Kamis, 11 Oktober 2007

A Function for the Appendix?

It has long been thought that the small blind-ended pouch near the end of the small intestine called the appendix is vestigial, i.e. it no longer serves any useful function in humans. But now scientists at Duke University hypothesize that the appendix may indeed still have a function. In a September 7 article online in the Journal of Theoretical Biology, the researchers speculate that the appendix serves as a reservoir (or safe haven) for “good” bacteria in the event that a severe bout of diarrhea flushes out most of the bacteria in the small and large intestines. After the diarrhea has passed, according to the scientists, the bacteria in the appendix could emerge to repopulate the intestines.
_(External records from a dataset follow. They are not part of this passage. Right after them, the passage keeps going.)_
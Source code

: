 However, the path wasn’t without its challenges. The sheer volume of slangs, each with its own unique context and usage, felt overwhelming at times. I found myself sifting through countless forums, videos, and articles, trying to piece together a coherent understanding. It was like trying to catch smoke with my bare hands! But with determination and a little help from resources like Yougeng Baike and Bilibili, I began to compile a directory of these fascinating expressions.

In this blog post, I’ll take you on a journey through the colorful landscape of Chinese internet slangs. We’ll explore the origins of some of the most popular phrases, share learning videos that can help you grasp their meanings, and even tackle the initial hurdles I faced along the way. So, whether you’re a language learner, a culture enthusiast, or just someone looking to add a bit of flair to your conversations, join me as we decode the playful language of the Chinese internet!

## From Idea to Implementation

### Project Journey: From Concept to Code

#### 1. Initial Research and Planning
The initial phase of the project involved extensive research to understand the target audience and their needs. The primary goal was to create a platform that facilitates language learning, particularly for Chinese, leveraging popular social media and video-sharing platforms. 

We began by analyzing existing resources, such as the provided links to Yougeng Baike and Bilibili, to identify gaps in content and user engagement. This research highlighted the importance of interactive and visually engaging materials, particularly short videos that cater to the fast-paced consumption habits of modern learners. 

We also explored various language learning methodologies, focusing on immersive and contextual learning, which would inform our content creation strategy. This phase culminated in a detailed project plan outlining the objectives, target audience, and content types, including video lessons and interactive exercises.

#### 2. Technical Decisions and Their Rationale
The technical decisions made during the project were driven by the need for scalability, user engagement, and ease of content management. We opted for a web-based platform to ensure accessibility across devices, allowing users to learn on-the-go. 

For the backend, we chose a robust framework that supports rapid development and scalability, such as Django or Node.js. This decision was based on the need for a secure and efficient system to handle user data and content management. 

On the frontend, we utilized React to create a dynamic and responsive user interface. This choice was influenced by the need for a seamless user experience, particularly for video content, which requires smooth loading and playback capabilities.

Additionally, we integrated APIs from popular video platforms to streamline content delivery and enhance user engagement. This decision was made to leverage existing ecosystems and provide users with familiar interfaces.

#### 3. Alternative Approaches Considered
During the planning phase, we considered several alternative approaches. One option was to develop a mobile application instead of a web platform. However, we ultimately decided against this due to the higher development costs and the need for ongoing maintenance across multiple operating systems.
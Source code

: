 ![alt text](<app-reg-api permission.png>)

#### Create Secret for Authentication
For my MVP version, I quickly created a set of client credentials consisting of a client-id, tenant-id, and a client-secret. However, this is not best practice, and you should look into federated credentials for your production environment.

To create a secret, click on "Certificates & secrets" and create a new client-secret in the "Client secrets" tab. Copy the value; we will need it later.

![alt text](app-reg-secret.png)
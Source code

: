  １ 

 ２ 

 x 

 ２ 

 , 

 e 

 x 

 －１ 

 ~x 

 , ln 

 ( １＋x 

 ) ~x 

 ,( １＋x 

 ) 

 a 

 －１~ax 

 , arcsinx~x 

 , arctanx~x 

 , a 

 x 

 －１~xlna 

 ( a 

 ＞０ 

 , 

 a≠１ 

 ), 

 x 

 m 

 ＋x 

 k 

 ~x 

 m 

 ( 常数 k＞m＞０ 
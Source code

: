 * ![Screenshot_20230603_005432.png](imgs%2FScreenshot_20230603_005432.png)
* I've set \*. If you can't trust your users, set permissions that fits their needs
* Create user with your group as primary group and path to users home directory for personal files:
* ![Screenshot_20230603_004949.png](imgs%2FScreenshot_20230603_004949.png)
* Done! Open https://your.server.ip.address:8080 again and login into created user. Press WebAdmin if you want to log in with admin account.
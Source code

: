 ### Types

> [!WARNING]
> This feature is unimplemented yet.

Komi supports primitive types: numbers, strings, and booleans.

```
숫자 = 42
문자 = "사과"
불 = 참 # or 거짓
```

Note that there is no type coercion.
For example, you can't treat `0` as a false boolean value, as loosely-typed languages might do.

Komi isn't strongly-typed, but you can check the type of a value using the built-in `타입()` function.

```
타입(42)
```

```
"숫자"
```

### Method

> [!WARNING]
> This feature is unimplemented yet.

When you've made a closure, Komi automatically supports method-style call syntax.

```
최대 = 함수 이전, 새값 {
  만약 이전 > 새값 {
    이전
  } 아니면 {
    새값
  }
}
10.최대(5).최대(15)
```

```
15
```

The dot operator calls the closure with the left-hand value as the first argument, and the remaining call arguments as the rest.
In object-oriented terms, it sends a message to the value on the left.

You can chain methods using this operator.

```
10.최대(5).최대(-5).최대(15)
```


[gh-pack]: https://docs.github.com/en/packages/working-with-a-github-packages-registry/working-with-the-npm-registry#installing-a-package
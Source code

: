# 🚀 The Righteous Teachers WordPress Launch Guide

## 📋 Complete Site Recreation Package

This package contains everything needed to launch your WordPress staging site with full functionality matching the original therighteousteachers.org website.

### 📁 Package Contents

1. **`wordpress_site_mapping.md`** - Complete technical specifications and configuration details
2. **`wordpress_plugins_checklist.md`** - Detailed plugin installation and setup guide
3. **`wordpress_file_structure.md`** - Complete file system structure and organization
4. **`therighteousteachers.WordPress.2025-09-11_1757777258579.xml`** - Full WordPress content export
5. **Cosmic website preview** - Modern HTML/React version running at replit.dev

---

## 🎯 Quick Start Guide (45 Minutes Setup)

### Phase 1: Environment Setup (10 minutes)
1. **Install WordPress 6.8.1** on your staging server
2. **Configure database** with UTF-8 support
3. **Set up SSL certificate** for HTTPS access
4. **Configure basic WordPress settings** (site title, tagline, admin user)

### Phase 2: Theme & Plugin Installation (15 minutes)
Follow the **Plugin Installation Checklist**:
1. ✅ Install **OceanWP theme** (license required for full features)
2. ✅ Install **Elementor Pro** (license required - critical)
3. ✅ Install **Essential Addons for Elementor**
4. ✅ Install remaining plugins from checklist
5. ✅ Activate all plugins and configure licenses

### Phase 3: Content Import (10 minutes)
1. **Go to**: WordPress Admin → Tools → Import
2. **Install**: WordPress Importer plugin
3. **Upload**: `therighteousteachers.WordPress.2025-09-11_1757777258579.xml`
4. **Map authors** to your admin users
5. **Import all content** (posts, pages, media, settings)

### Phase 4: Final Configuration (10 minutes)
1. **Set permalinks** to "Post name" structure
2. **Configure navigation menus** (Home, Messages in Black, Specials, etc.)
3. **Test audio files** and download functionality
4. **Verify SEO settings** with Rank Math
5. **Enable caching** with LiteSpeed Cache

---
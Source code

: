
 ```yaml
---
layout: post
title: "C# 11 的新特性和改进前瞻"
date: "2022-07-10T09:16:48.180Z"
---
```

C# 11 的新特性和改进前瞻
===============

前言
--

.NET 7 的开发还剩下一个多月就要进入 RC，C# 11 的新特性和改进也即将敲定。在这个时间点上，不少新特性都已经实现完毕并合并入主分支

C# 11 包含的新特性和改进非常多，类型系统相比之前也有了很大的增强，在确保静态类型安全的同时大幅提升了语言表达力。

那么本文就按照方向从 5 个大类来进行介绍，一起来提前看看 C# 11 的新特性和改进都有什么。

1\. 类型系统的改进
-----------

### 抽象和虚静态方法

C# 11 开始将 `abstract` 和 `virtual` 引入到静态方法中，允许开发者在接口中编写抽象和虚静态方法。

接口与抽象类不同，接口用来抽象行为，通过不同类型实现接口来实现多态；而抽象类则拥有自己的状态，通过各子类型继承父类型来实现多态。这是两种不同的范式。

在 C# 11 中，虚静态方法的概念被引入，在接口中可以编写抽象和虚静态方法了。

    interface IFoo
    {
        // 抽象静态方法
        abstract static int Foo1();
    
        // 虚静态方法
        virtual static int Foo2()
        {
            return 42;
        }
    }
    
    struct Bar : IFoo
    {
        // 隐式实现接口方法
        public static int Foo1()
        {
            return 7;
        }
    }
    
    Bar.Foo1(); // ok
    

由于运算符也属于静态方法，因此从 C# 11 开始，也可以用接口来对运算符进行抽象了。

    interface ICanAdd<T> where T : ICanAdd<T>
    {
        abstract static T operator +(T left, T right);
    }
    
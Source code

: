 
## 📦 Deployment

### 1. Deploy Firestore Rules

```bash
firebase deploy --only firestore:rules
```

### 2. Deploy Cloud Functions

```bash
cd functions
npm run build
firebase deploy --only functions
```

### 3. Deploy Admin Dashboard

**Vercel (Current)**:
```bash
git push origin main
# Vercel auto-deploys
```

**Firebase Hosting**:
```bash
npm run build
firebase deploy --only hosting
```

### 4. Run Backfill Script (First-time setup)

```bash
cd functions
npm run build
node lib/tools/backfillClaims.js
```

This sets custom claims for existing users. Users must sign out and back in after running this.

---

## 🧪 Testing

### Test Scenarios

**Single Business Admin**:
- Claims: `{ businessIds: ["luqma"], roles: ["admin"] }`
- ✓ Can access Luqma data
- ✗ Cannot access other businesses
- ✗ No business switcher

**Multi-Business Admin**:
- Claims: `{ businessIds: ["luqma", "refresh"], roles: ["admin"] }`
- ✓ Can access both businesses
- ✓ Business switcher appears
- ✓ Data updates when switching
It’s an interesting thought, but this is speculation, not yet proved. The Journal of Theoretical Biology is a vehicle for ideas, not hard scientific data. My question would be if the appendix does serve a useful function, why don’t most animals have one? (Apparently only humans, rabbits, and two species of marsupials have an appendix.) An admittedly equally speculative explanation might be that while the appendix does harbor bacteria that help repopulate the gut after a bout of diarrhea in humans, that function is not so significant that it confers significant survival value any more. In other words, the appendix ultimately still may be considered vestigial.

The concept of survival value of a given structure or function is an important one for students to understand when discussing evolution, of course.